We Nominate for Stardom — William Gargan (1932) 🇺🇸
Motion Picture presents the coming stars — They’ll be your future favorites!
He’s the newest he-man to have the girls excited. They’re all jealous of Joan Crawford — he was her lover in “Rain.”
William Gargan — RKO-Radio
The first movie he played in was “The Misleading Lady,” in which he was more or less submerged; the second was “Rain,” in which he played Joan Crawford’s lover — and that is making the whole world Gargan-conscious. Hollywood, in fact, is expecting this handsome chap — whose scar as the marine lover in “Rain” is only make-up — to be the next great lover.
The date given for his birth on the studio biography makes him twenty-seven, and there is no reason for doubting his age, although his first stage rôle was that of a sixty-five-year-old beachcomber, which he played for sixty-nine weeks on Broadway. Before that he was a salesman, a collector and a payroll guard. He used to wonder if the elocution medal he had won at St. Francis Xavier didn’t mean something. Evidently it did. He has been an actor seven years.
He is six feet tall, broad-shouldered, blond. Unfortunately for Hollywood ladies, Mary Kenny saw him several years ago and married him. They have a three-year-old son, Barrie.
We Believe in Him
- Because his directors say that he is technically skillful and doesn’t need to be told how to act.

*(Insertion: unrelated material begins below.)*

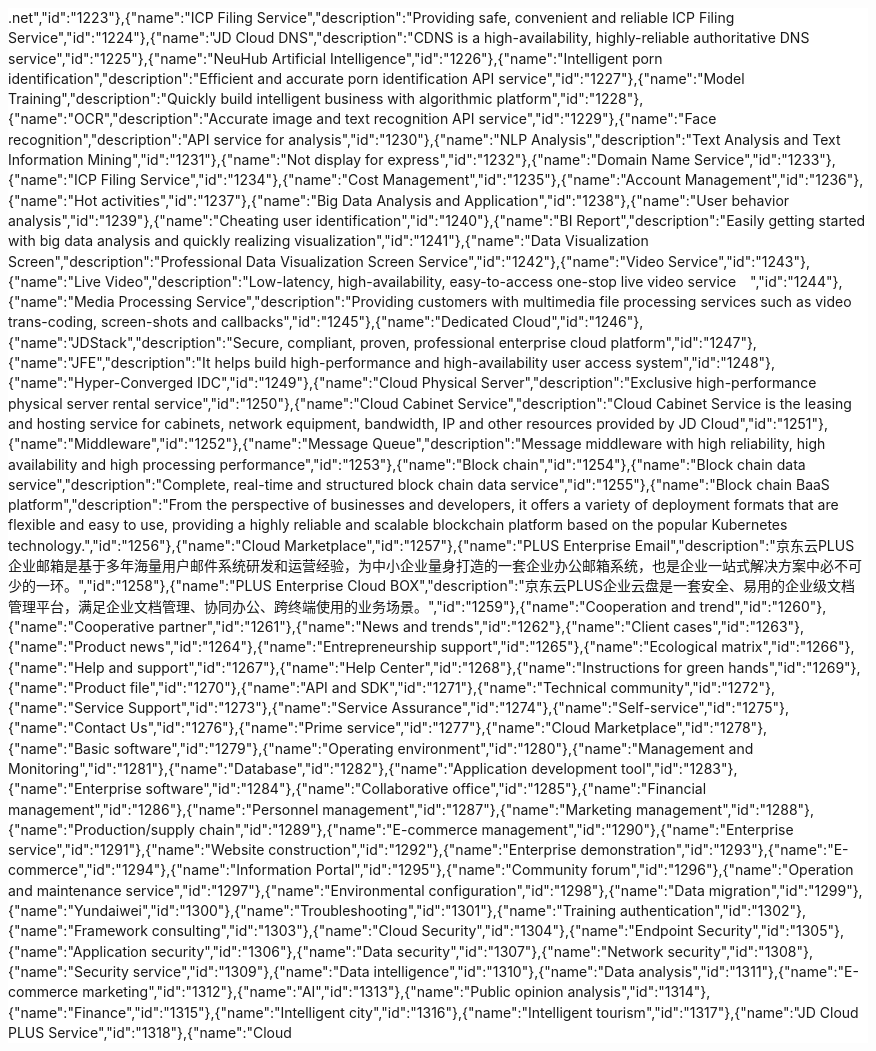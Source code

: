 .net","id":"1223"},{"name":"ICP Filing Service","description":"Providing safe, convenient and reliable ICP Filing Service","id":"1224"},{"name":"JD Cloud DNS","description":"CDNS is a high-availability, highly-reliable authoritative DNS service","id":"1225"},{"name":"NeuHub Artificial Intelligence","id":"1226"},{"name":"Intelligent porn identification","description":"Efficient and accurate porn identification API service","id":"1227"},{"name":"Model Training","description":"Quickly build intelligent business with algorithmic platform","id":"1228"},{"name":"OCR","description":"Accurate image and text recognition API service","id":"1229"},{"name":"Face recognition","description":"API service for analysis","id":"1230"},{"name":"NLP Analysis","description":"Text Analysis and Text Information Mining","id":"1231"},{"name":"Not display for express","id":"1232"},{"name":"Domain Name Service","id":"1233"},{"name":"ICP Filing Service","id":"1234"},{"name":"Cost Management","id":"1235"},{"name":"Account Management","id":"1236"},{"name":"Hot activities","id":"1237"},{"name":"Big Data Analysis and Application","id":"1238"},{"name":"User behavior analysis","id":"1239"},{"name":"Cheating user identification","id":"1240"},{"name":"BI Report","description":"Easily getting started with big data analysis and quickly realizing visualization","id":"1241"},{"name":"Data Visualization Screen","description":"Professional Data Visualization Screen Service","id":"1242"},{"name":"Video Service","id":"1243"},{"name":"Live Video","description":"Low-latency, high-availability, easy-to-access one-stop live video service　","id":"1244"},{"name":"Media Processing Service","description":"Providing customers with multimedia file processing services such as video trans-coding, screen-shots and callbacks","id":"1245"},{"name":"Dedicated Cloud","id":"1246"},{"name":"JDStack","description":"Secure, compliant, proven, professional enterprise cloud platform","id":"1247"},{"name":"JFE","description":"It helps build high-performance and high-availability user access system","id":"1248"},{"name":"Hyper-Converged IDC","id":"1249"},{"name":"Cloud Physical Server","description":"Exclusive high-performance physical server rental service","id":"1250"},{"name":"Cloud Cabinet Service","description":"Cloud Cabinet Service is the leasing and hosting service for cabinets, network equipment, bandwidth, IP and other resources provided by JD Cloud","id":"1251"},{"name":"Middleware","id":"1252"},{"name":"Message Queue","description":"Message middleware with high reliability, high availability and high processing performance","id":"1253"},{"name":"Block chain","id":"1254"},{"name":"Block chain data service","description":"Complete, real-time and structured block chain data service","id":"1255"},{"name":"Block chain BaaS platform","description":"From the perspective of businesses and developers, it offers a variety of deployment formats that are flexible and easy to use, providing a highly reliable and scalable blockchain platform based on the popular Kubernetes technology.","id":"1256"},{"name":"Cloud Marketplace","id":"1257"},{"name":"PLUS Enterprise Email","description":"京东云PLUS企业邮箱是基于多年海量用户邮件系统研发和运营经验，为中小企业量身打造的一套企业办公邮箱系统，也是企业一站式解决方案中必不可少的一环。","id":"1258"},{"name":"PLUS Enterprise Cloud BOX","description":"京东云PLUS企业云盘是一套安全、易用的企业级文档管理平台，满足企业文档管理、协同办公、跨终端使用的业务场景。","id":"1259"},{"name":"Cooperation and trend","id":"1260"},{"name":"Cooperative partner","id":"1261"},{"name":"News and trends","id":"1262"},{"name":"Client cases","id":"1263"},{"name":"Product news","id":"1264"},{"name":"Entrepreneurship support","id":"1265"},{"name":"Ecological matrix","id":"1266"},{"name":"Help and support","id":"1267"},{"name":"Help Center","id":"1268"},{"name":"Instructions for green hands","id":"1269"},{"name":"Product file","id":"1270"},{"name":"API and SDK","id":"1271"},{"name":"Technical community","id":"1272"},{"name":"Service Support","id":"1273"},{"name":"Service Assurance","id":"1274"},{"name":"Self-service","id":"1275"},{"name":"Contact Us","id":"1276"},{"name":"Prime service","id":"1277"},{"name":"Cloud Marketplace","id":"1278"},{"name":"Basic software","id":"1279"},{"name":"Operating environment","id":"1280"},{"name":"Management and Monitoring","id":"1281"},{"name":"Database","id":"1282"},{"name":"Application development tool","id":"1283"},{"name":"Enterprise software","id":"1284"},{"name":"Collaborative office","id":"1285"},{"name":"Financial management","id":"1286"},{"name":"Personnel management","id":"1287"},{"name":"Marketing management","id":"1288"},{"name":"Production/supply chain","id":"1289"},{"name":"E-commerce management","id":"1290"},{"name":"Enterprise service","id":"1291"},{"name":"Website construction","id":"1292"},{"name":"Enterprise demonstration","id":"1293"},{"name":"E-commerce","id":"1294"},{"name":"Information Portal","id":"1295"},{"name":"Community forum","id":"1296"},{"name":"Operation and maintenance service","id":"1297"},{"name":"Environmental configuration","id":"1298"},{"name":"Data migration","id":"1299"},{"name":"Yundaiwei","id":"1300"},{"name":"Troubleshooting","id":"1301"},{"name":"Training authentication","id":"1302"},{"name":"Framework consulting","id":"1303"},{"name":"Cloud Security","id":"1304"},{"name":"Endpoint Security","id":"1305"},{"name":"Application security","id":"1306"},{"name":"Data security","id":"1307"},{"name":"Network security","id":"1308"},{"name":"Security service","id":"1309"},{"name":"Data intelligence","id":"1310"},{"name":"Data analysis","id":"1311"},{"name":"E-commerce marketing","id":"1312"},{"name":"AI","id":"1313"},{"name":"Public opinion analysis","id":"1314"},{"name":"Finance","id":"1315"},{"name":"Intelligent city","id":"1316"},{"name":"Intelligent tourism","id":"1317"},{"name":"JD Cloud PLUS Service","id":"1318"},{"name":"Cloud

- Because blond heroes are scarce on the screen.
- Because he made a big hit on Broadway in “The Animal Kingdom,” even though Leslie Howard was the star. (Both are in the movie.)
- Because five women stars have already asked for him as a leading man.
- Because, although he has lived in Hollywood several months, he lives so quietly that Hollywood hasn’t met him yet.
- Because any newcomer who could stand out in a picture starring Joan Crawford must be good.
Aline MacMahon and William Gargan are the seventh set of newcomers that Motion Picture has Nominated for Stardom. All twelve of their predecessors, who were hailed by this magazine before any other, are doing big things to-day.
George Brent is now co-starring with Ruth Chatterton in “The Divorce Racket.” Bruce Cabot is the hero of the sensational Kong. Ann Dvorak has just made two more hits in “Crooner” and “Three on a Match.” Dick Powell is stepping upward in the new Will Rogers picture, “Jubilo.”